Since this is the third time in the last year I've had to look this up, I am making a note on my blog, where it should be easy for me to find :)
From this 'notes on Perl' page, how to inplace edit a file with perl:
perl -p -i.bak -e "s#a#b#" filename
| Flag | Meaning | |
|---|---|---|
| -p | Execute the command(s) for every line. | |
| -i.bak | Edit the given file in-place ".bak" is the extension name of the backup file. | |
| -e | Introduces the command to execute. The command in this case is 's' for substitute. |
See also perldoc.com for information on regular expression syntax and such.
Comments
And if you happen to have access to a regular unix tool chain, you can issue much the same command with sed:
sed -i.bak -e 's/a/b/' <file>
I suppose you could even alias sed to be 'perl -p' if you were feeling adventurous.

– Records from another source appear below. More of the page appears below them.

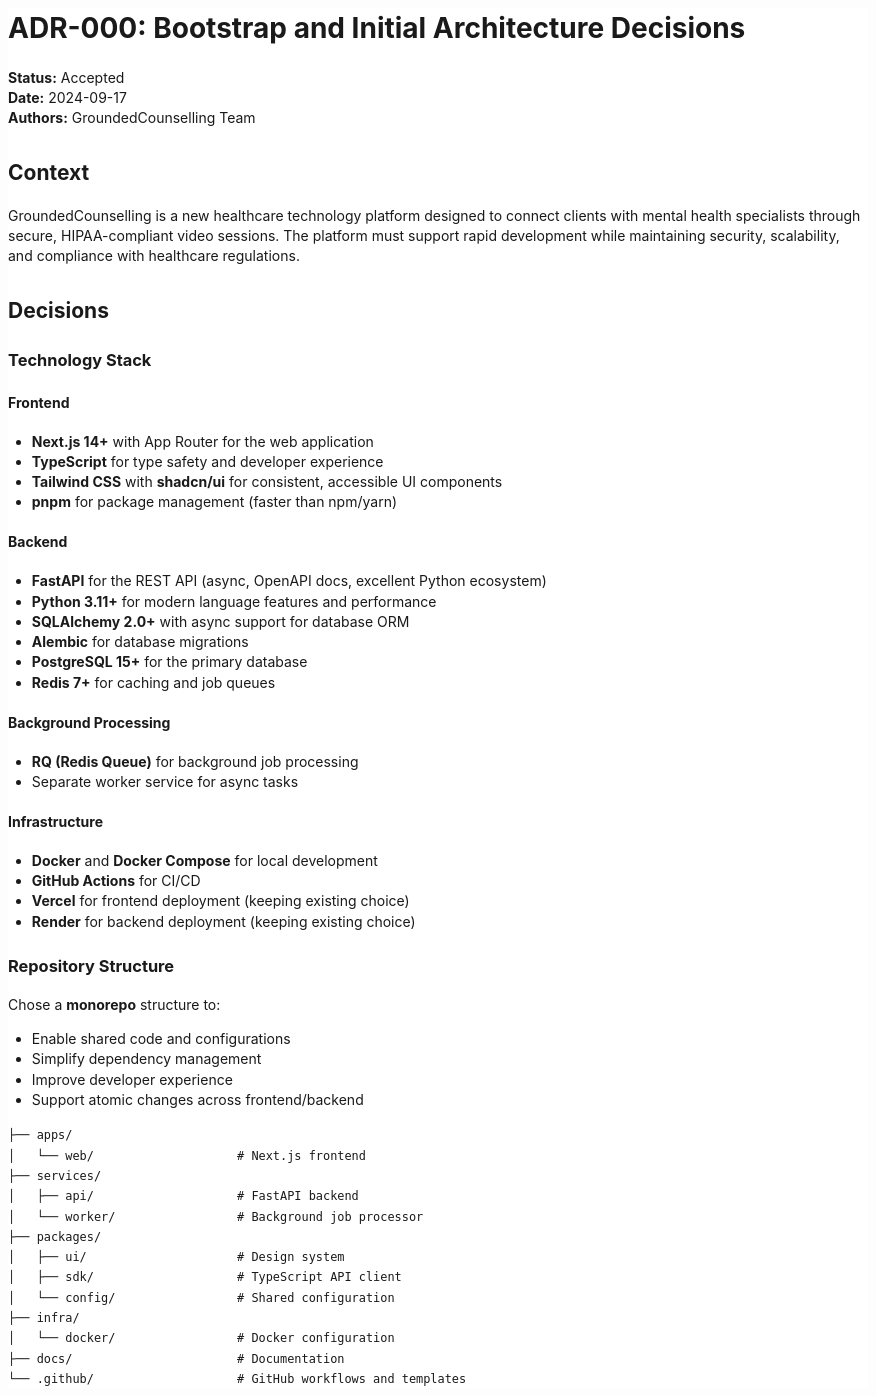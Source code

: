 # ADR-000: Bootstrap and Initial Architecture Decisions

**Status:** Accepted  
**Date:** 2024-09-17  
**Authors:** GroundedCounselling Team  

## Context

GroundedCounselling is a new healthcare technology platform designed to connect clients with mental health specialists through secure, HIPAA-compliant video sessions. The platform must support rapid development while maintaining security, scalability, and compliance with healthcare regulations.

## Decisions

### Technology Stack

#### Frontend
- **Next.js 14+** with App Router for the web application
- **TypeScript** for type safety and developer experience
- **Tailwind CSS** with **shadcn/ui** for consistent, accessible UI components
- **pnpm** for package management (faster than npm/yarn)

#### Backend
- **FastAPI** for the REST API (async, OpenAPI docs, excellent Python ecosystem)
- **Python 3.11+** for modern language features and performance
- **SQLAlchemy 2.0+** with async support for database ORM
- **Alembic** for database migrations
- **PostgreSQL 15+** for the primary database
- **Redis 7+** for caching and job queues

#### Background Processing
- **RQ (Redis Queue)** for background job processing
- Separate worker service for async tasks

#### Infrastructure
- **Docker** and **Docker Compose** for local development
- **GitHub Actions** for CI/CD
- **Vercel** for frontend deployment (keeping existing choice)
- **Render** for backend deployment (keeping existing choice)

### Repository Structure

Chose a **monorepo** structure to:
- Enable shared code and configurations
- Simplify dependency management
- Improve developer experience
- Support atomic changes across frontend/backend

```
├── apps/
│   └── web/                    # Next.js frontend
├── services/
│   ├── api/                    # FastAPI backend
│   └── worker/                 # Background job processor
├── packages/
│   ├── ui/                     # Design system
│   ├── sdk/                    # TypeScript API client
│   └── config/                 # Shared configuration
├── infra/
│   └── docker/                 # Docker configuration
├── docs/                       # Documentation
└── .github/                    # GitHub workflows and templates
```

You can of course substitute your own favourite characters for '/' (or character pair, such as [], {} and <> if you're using perl).
Note that if your doing a command line search and replace, you probably want to use the g option on your regexp to make it a global search, rather than just the first.
Well, it depends which version of sed you have. With version 3.x (RedHat 2.1 Enterprise among others) you don't get in-place editing. That's why the sed FAQ recommends perl for this task. See http://www.faqs.org/faqs/editor-faq/sed/ at 4.4.1, which has a couple of different solutions, including, for older sed:
This does show the use of pipe chars and a global replace.
interesting bit, perl inplace editting only works witht he -p option, not the -n option, I would have thought the -p would produce output, but it appears that the printed lines go to the file being editted..
The *rpl* command is another alternative to perl and sed for editing a file.
rpl - intelligent recursive search/replace utility
One of the advantages of this program for new users is that it is more verbose than sed or perl about doing
these sorts of operations. (I have found this to be more welcoming for non-programmers.)
Quick Demo:
sgeiger@a31:~/demo$ echo "foo bar foobar" > temp.txt
sgeiger@a31:~/demo$ rpl -R -x'.txt' 'foo' 'bar' .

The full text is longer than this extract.